I heave out a breath. “It’s all about perspective. You have good perspective.”

“Riiiight,” she drawls. “And no, we’re not breaking and entering. Stepdad number five owns this place.” She hops out of the car, taking her keys with her, and uses them to open the giant padlock on the gates.

“Will you get in trouble?” I ask when she’s back behind the wheel.

With a shrug, she says, “He gave me a key for a reason.” And then she puts the car in drive and makes her way through the park, around the batting cages, and parks right in the middle of the basketball courts.

Great.

More basketball.

Just what I need.

“Let’s go, baller.”

I force my body to move. Hand on the door, pulling at the handle. I use all my weight to push open the door. One leg first, then the other. Karen’s at her trunk and she pulls out a basketball, and if she wants to play one-on-one, I’m noping the fuck out.

I’m done for the day.

Dee-plee-ted.

She stops a foot in front of me, slaps me across the face. Hard.

“What the fuck?” I cry out, hand to my cheek.

“Wake the fuck up, Connor! I’m not here to baby you.” She takes the beers from my hand, dumps them in her open trunk. “Let’s go.”

“I don’t want to play,” I whine.

She eyes me, hand on her hip. “You have ten minutes to sober the fuck up and get back to reality. If this is how you’re going to act after every loss—”

“It wasn’t just a normal loss.”

She slaps me again.

“What the fuck, woman!

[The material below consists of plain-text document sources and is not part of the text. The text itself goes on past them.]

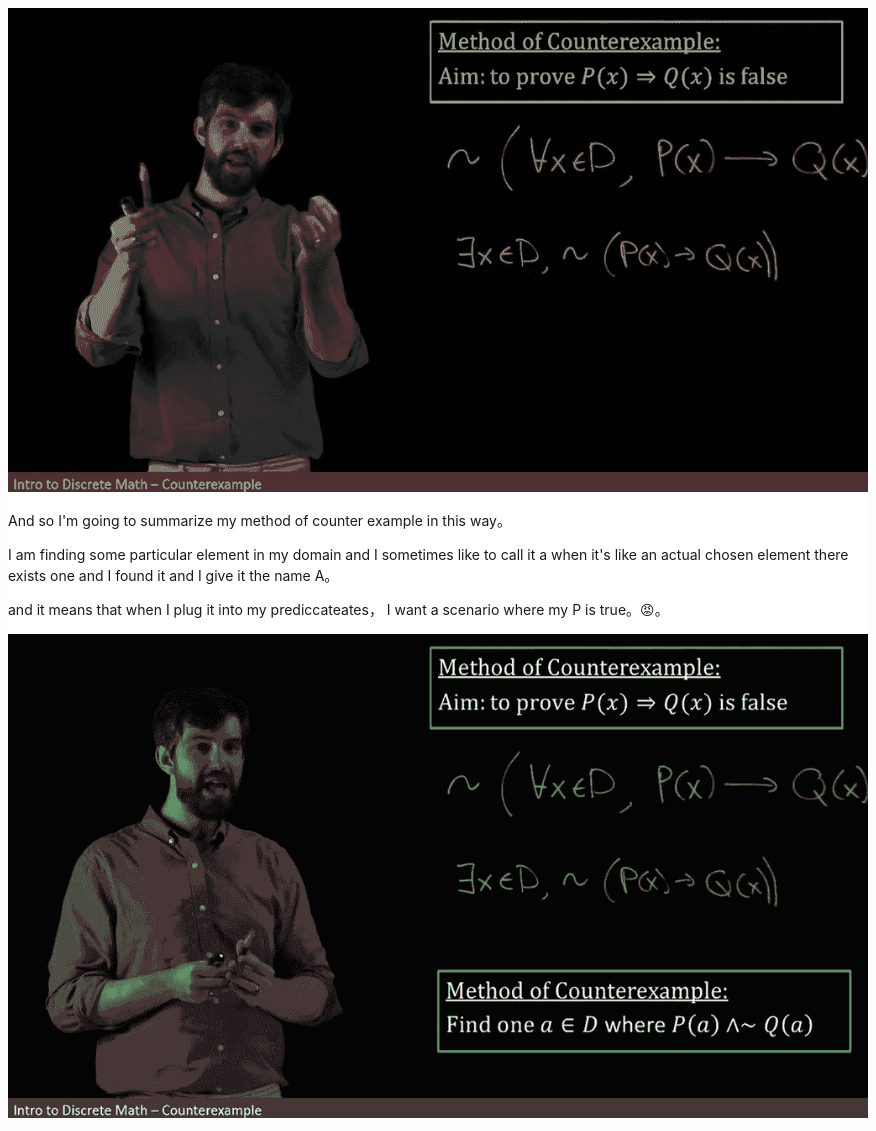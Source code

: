 ![](img/69fb15b2c5d82dbdf10986cccaee13f7_111.png)

And so I'm going to summarize my method of counter example in this way。

I am finding some particular element in my domain and I sometimes like to call it a when it's like an actual chosen element there exists one and I found it and I give it the name A。

 and it means that when I plug it into my prediccateates， I want a scenario where my P is true。😡。



![](img/69fb15b2c5d82dbdf10986cccaee13f7_113.png)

Knock it off.”

“Ten minutes,” she says, setting a timer on her watch. “I’ll wait.”

I sit my ass on the ground, legs bent in front of me, arms outstretched behind me. And I look up at the stars, breathe fresh air into my lungs, again and again, and I let the coolness of it wash through me, my vision slowly returning to normal.

I ask, because it’s something I’ve often wondered, “Why did you and Ava stop being friends?”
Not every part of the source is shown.